Laboratorio 1 II semestre Alessandro Farinelli

Learning outcomes

The course aims to introduce students to the statistical models used in data science. The foundations of statistical learning (supervised and unsupervised) will be developed by placing the emphasis on the mathematical basis of the different state-of-the-art methodologies. It also aims to provide rigorous derivations of the methods currently used in industrial and scientific applications to allow students to understand their requirements for correct use. Laboratory sessions will illustrate the use of fundamental algorithms and industrial case studies in which the student will be able to learn to analyze real datasets by means of Python software.

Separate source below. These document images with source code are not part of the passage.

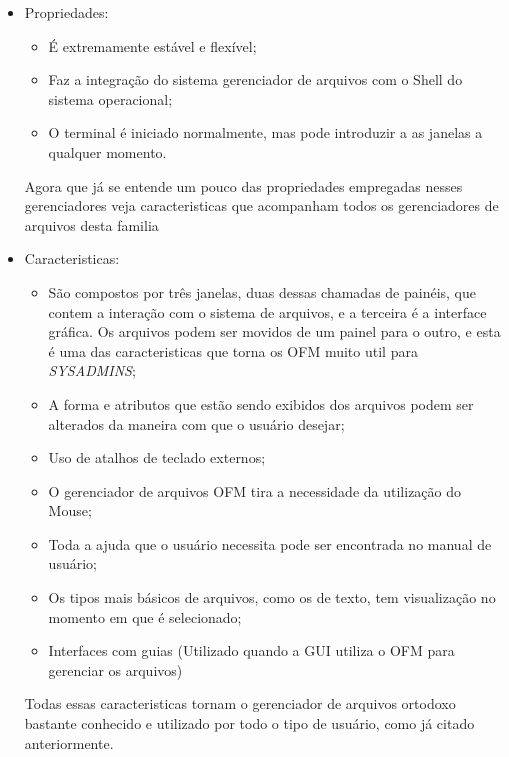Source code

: \documentclass[
	12pt,				%
	openright,			%
	twoside,			%
	a4paper,			%
	chapter=TITLE,		%
	section=TITLE,		%
	english,	
	brazil				%
]{abntex2}
\begin{document}
\begin{itemize}
	\item Propriedades: \\
	\begin{itemize}
		\item É extremamente estável e flexível;
		\item Faz a integração do sistema gerenciador de arquivos com o Shell do sistema operacional;
		\item O terminal é iniciado normalmente, mas pode introduzir a as janelas a qualquer momento.
	\end{itemize}

Agora que já se entende um pouco das propriedades empregadas nesses gerenciadores veja caracteristicas que acompanham todos os gerenciadores de arquivos desta familia

	\item Caracteristicas: \\ 
	\begin{itemize}
		\item São compostos por três janelas, duas dessas chamadas de painéis, que contem a interação com o sistema de arquivos, e a terceira é a interface gráfica. Os arquivos podem ser movidos de um painel para o outro, e esta é uma das caracteristicas que torna os OFM muito util para \textit{SYSADMINS};
		\item A forma e atributos que estão sendo exibidos dos arquivos podem ser alterados da maneira com que o usuário desejar;
		\item Uso de atalhos de teclado externos;
		\item O gerenciador de arquivos OFM tira a necessidade da utilização do Mouse;
		\item Toda a ajuda que o usuário necessita pode ser encontrada no manual de usuário;
		\item Os tipos mais básicos de arquivos, como os de texto, tem visualização no momento em que é selecionado;
		\item Interfaces com guias (Utilizado quando a GUI utiliza o OFM para gerenciar os arquivos)
	\end{itemize}

Todas essas caracteristicas tornam o gerenciador de arquivos ortodoxo bastante conhecido e utilizado por todo o tipo de usuário, como já citado anteriormente.
\end{itemize}

\end{document}
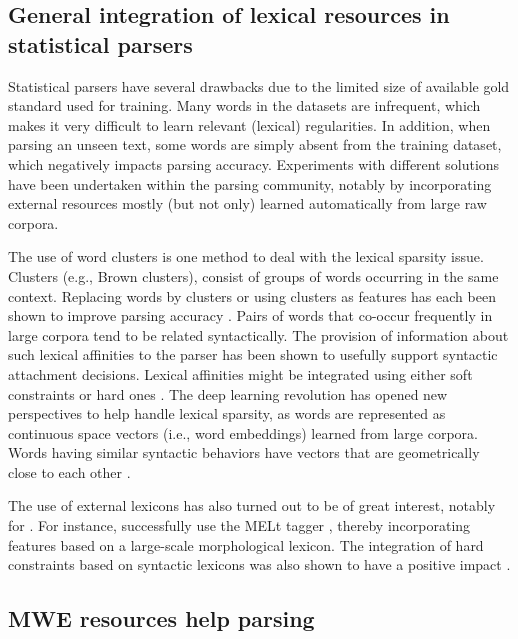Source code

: \documentclass[output=paper]{langsci/langscibook}
\begin{document}
\subsection{General integration of lexical resources in statistical parsers}
\label{con:ssec:lexres-parse}

Statistical parsers have several drawbacks due to the limited size of available gold standard  used for training. Many words in the datasets are  infrequent, which makes it very difficult to learn relevant (lexical) regularities. In addition, when parsing an unseen text, some words are simply absent from  the training dataset, which negatively impacts parsing accuracy. Experiments with  different solutions have been undertaken within the parsing community, notably by incorporating external resources mostly (but not only) learned automatically from large raw corpora.

The use of word clusters is one method to deal with the lexical sparsity issue. Clusters (e.g., Brown clusters), consist of groups of words occurring in the same  context. 
Replacing words by clusters or using clusters as features has each been shown to improve parsing accuracy  \citep{koo-carreras-collins:2008:aclmain,candito-seddah:2010:spmrl}.
Pairs of words that co-occur frequently in large corpora tend to be related syntactically. 
The provision of information about such lexical affinities to the parser has been shown to usefully support  syntactic attachment decisions. 
Lexical affinities might be integrated using either soft constraints \citep{bansal:11,mirroshandel:12} or hard ones \citep{mirroshandel:2016}. 
The deep learning revolution has opened new perspectives to help handle lexical sparsity, as words are represented as continuous space vectors (i.e., word embeddings) learned from large corpora. Words having similar syntactic behaviors have vectors that are geometrically close to each other \citep{durrett:15,dyer:15}.

The use of external lexicons has also turned out to be of great interest, notably for . For instance, \citet{candito:2010} successfully use the MELt tagger \citep{denis:2012}, thereby incorporating features based on a large-scale morphological lexicon. The integration of hard constraints based on syntactic lexicons was also shown to have a positive impact \citep{mirroshandel:2013}. 


\subsection{MWE resources help parsing}
\label{con:ssec:mwe-help-parse}
\end{document}
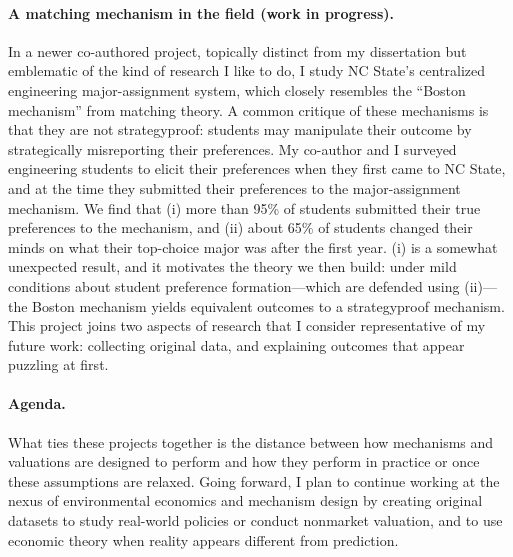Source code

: \documentclass[12pt]{article}
\begin{document}
\paragraph{A matching mechanism in the field (work in progress).}

In a newer co-authored project, topically distinct from my dissertation but emblematic of the kind of research I like to do, I study NC State's centralized engineering major-assignment system, which closely resembles the ``Boston mechanism'' from matching theory. A common critique of these mechanisms is that they are not strategyproof: students may manipulate their outcome by strategically misreporting their preferences. My co-author and I surveyed engineering students to elicit their preferences when they first came to NC State, and at the time they submitted their preferences to the major-assignment mechanism. We find that (i) more than 95\% of students submitted their true preferences to the mechanism, and (ii) about 65\% of students changed their minds on what their top-choice major was after the first year. (i) is a somewhat unexpected result, and it motivates the theory we then build: under mild conditions about student preference formation---which are defended using (ii)---the Boston mechanism yields equivalent outcomes to a strategyproof mechanism. This project joins two aspects of research that I consider representative of my future work: collecting original data, and explaining outcomes that appear puzzling at first.

\paragraph{Agenda.}

What ties these projects together is the distance between how mechanisms and valuations are designed to perform and how they perform in practice or once these assumptions are relaxed. Going forward, I plan to continue working at the nexus of environmental economics and mechanism design by creating original datasets to study real-world policies or conduct nonmarket valuation, and to use economic theory when reality appears different from prediction.
\end{document}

At the end of the course the student has to show to have acquired the following skills:
● knowledge of the main stages of: data analysis and preparation
● ability to use the main regression models
● ability to develop pro-feature selection solutions
● ability to use regularization methods, e.g., ridge regression, LASSO, elastic net, least angle regression, and classification
● knowledge of unsupervised methods
● know and know how to develop algorithms in the field of dimensionality reduction, analysis of the main components (PCA), K-means clustering, hierarchical clustering, and cross-validation

Syllabus

-- Linear models for Regression (Linear Regression, Subset Variable Selection, Shrinkage/Regularization)
-- Classification models (Logistic Regression, Linear Discriminant Analysis)
-- Tree Based Methods (Decision Trees, Bagging, Random Forest, Boosting)
-- Unsupervised methods (Principal Component Analysis, K-Means Clustering, Hierarchical Clustering)
-- Model Assessment and selection (cross validation)
-- Introduction to Neural Networks (Single layer neural network, training a neural network)

Lab:
-- Linear regression and related variable selection/shrinkage methods (in Python)
-- Classification with logistic regression (in Python)
-- Clustering with k-means and hierarchical clustering (in Python)
-- Artificial Neural Networks (in Python)

Assessment methods and criteria

The exam is composed of an oral test and the realization of a project that focuses on the application of statistical learning approaches to a specific case study.